To do -
Beginning with the line containing "One of the strings" and ending with the last line, repeat the records exactly.

>>>>>

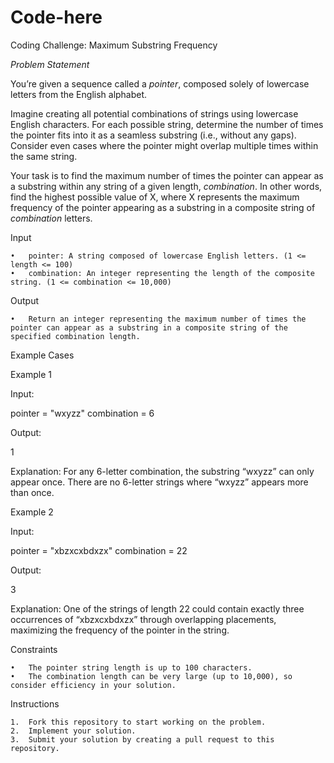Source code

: # Code-here


Coding Challenge: Maximum Substring Frequency

*Problem Statement*

You’re given a sequence called a _pointer_, composed solely of lowercase letters from the English alphabet.

Imagine creating all potential combinations of strings using lowercase English characters. For each possible string, determine the number of times the pointer fits into it as a seamless substring (i.e., without any gaps). Consider even cases where the pointer might overlap multiple times within the same string.

Your task is to find the maximum number of times the pointer can appear as a substring within any string of a given length, _combination_. In other words, find the highest possible value of X, where X represents the maximum frequency of the pointer appearing as a substring in a composite string of _combination_ letters.

Input

	•	pointer: A string composed of lowercase English letters. (1 <= length <= 100)
	•	combination: An integer representing the length of the composite string. (1 <= combination <= 10,000)

Output

	•	Return an integer representing the maximum number of times the pointer can appear as a substring in a composite string of the specified combination length.

Example Cases

Example 1

Input:

pointer = "wxyzz"
combination = 6

Output:

1

Explanation:
For any 6-letter combination, the substring “wxyzz” can only appear once. There are no 6-letter strings where “wxyzz” appears more than once.

Example 2

Input:

pointer = "xbzxcxbdxzx"
combination = 22

Output:

3

Explanation:
One of the strings of length 22 could contain exactly three occurrences of “xbzxcxbdxzx” through overlapping placements, maximizing the frequency of the pointer in the string.

Constraints

	•	The pointer string length is up to 100 characters.
	•	The combination length can be very large (up to 10,000), so consider efficiency in your solution.

Instructions

	1.	Fork this repository to start working on the problem.
	2.	Implement your solution.
	3.	Submit your solution by creating a pull request to this repository.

<<<<<

Response area -
One of the strings of length 22 could contain exactly three occurrences of “xbzxcxbdxzx” through overlapping placements, maximizing the frequency of the pointer in the string.

Constraints

	•	The pointer string length is up to 100 characters.
	•	The combination length can be very large (up to 10,000), so consider efficiency in your solution.

Instructions

	1.	Fork this repository to start working on the problem.
	2.	Implement your solution.
	3.	Submit your solution by creating a pull request to this repository.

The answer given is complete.